Battlestations: Pacific is primarily an action oriented “real-time tactics video game” that allows players to take command of the one of the greatest naval wars of all time, the battle for the Pacific in World War II. This bieng said, the two main factions in Battlestations: Pacific are the United States and Japan. The single player compaign for the United States allows players to battle through a set of historically accurate missions to eventually defeat the Japanese. The campaign option for the Japanese on the other hand allows you to change the course of history and crush the American invaders, eventually winning the war for the Pacific as the Japanese Navy. Both options offer over 28 missions in all, and a great deal of fun gameplay.
The gameplay however, is what makes Battlestations: Pacific a unique tactical game. Players can either take control of specific units such as ships, planes, and even submarines to fight a more action oriented game, or there is the option to control the battle from a tactical standpoint controlling many units at once. Either option is fun and interesting in a unique way, and adds depth and gameplay longevity to the game. The units you will control are all entirely historical, from the Kamikaze fighters of the Japanese to the classic U.S. B-25 Bomber. This makes the game enjoyable for those interested in naval history as well as those players simply wanting the thrill of combat.

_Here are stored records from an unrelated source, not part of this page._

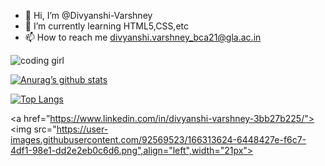 - 👋 Hi, I’m @Divyanshi-Varshney
- 🌱 I’m currently learning HTML5,CSS,etc
- 📫 How to reach me divyanshi.varshney_bca21@gla.ac.in

<!---
Divyanshi-Varshney/Divyanshi-Varshney is a ✨ special ✨ repository because its `README.md` (this file) appears on your GitHub profile.
You can click the Preview link to take a look at your changes.
--->





![coding girl](https://user-images.githubusercontent.com/92569523/166308336-db61840e-7b8d-41d0-a719-03c2baa9b7f3.gif)

[![Anurag’s github stats](https://github-readme-stats.vercel.app/api?username=Divyanshi-Varshney)](https://github.com/Divyanshi-Varshney)

[![Top Langs](https://github-readme-stats.vercel.app/api/top-langs/?username=Divyanshi-Varshney&layout=compact)](https://github.com/Divyanshi-Varshney)

<a href=”https://www.linkedin.com/in/divyanshi-varshney-3bb27b225/"><img src="https://user-images.githubusercontent.com/92569523/166313624-6448427e-f6c7-4df1-98e1-dd2e2eb0c6d6.png",align="left",width="21px">
</a>
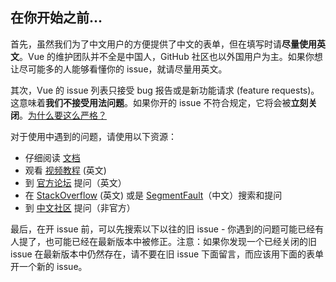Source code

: ## 在你开始之前...

首先，虽然我们为了中文用户的方便提供了中文的表单，但在填写时请**尽量使用英文**。Vue 的维护团队并不全是中国人，GitHub 社区也以外国用户为主。如果你想让尽可能多的人能够看懂你的 issue，就请尽量用英文。

其次，Vue 的 issue 列表只接受 bug 报告或是新功能请求 (feature requests)。这意味着**我们不接受用法问题**。如果你开的 issue 不符合规定，它将会被**立刻关闭**。[为什么要这么严格？](#modal)

对于使用中遇到的问题，请使用以下资源：

- 仔细阅读 [文档](https://cn.vuejs.org/v2/guide/)
- 观看 [视频教程](https://laracasts.com/series/learn-vue-2-step-by-step) (英文)
- 到 [官方论坛](https://forum.vuejs.org/) 提问（英文）
- 在 [StackOverflow](https://stackoverflow.com/questions/ask?tags=vue.js) (英文) 或是 [SegmentFault](https://segmentfault.com/t/vue.js)（中文）搜索和提问
- 到 [中文社区](http://www.vue-js.com/) 提问（非官方）

最后，在开 issue 前，可以先搜索以下以往的旧 issue - 你遇到的问题可能已经有人提了，也可能已经在最新版本中被修正。注意：如果你发现一个已经关闭的旧 issue 在最新版本中仍然存在，请不要在旧 issue 下面留言，而应该用下面的表单开一个新的 issue。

Battlestations: Pacific offers much variety in gameplay, as you are able to have a hands on experience on almost every aspect of the naval battle. Players are allowed to switch between flights of aircraft to firing the massive guns of battleships, then underwater to the covert role of submarine combat. Each role requires an entirely different strategy and provides a new experience each time. On this note, Battlestations: Pacific offers over 100 different units to control and switch between in this fashion.
A welcome addition to the series is also the new multiplayer gameplay options, which are divided into 5 catagories. The first catagory “Island Capture” allows players to battle in a more tactical way, spending points on units and fighting for control of all of the target islands. The second catagory “Duel” is more of a free-for-all action oriented multiplayer option that pits units of the same type against each other unit one player is left. The next option is “Competitive” that forces players to co-operatively compete for enemy kills while on the same team. “Siege” is the forth multiplayer option which splits the players into a defending and attacking team, where one team defends an island stronghold and the other team must capture it in a certain amount of time. The last muliplayer catagory is “Escort” that forces one team to protect a key unit such as an aircraft carrier from the other team, who must destroy it before it reaches it’s destination.
Battlestations: Pacific is a welcome relief from the dozens of other games that tend to be similar in gameplay and tactics. It offers unique gameplay that holds a nice balance between tactical strategy and pure comabt action. Furthermore, Battlestations: Pacific also adds an interesting historical element not seen in many new game releases, and this allows for a realistic plot and storyline. The multiplayer options are diverse and fun, and there are enough different units to control and respectively destroy that the gameplay value is definately worth the price. In all a solid tactics/action game, and a good addition to any gamers collection.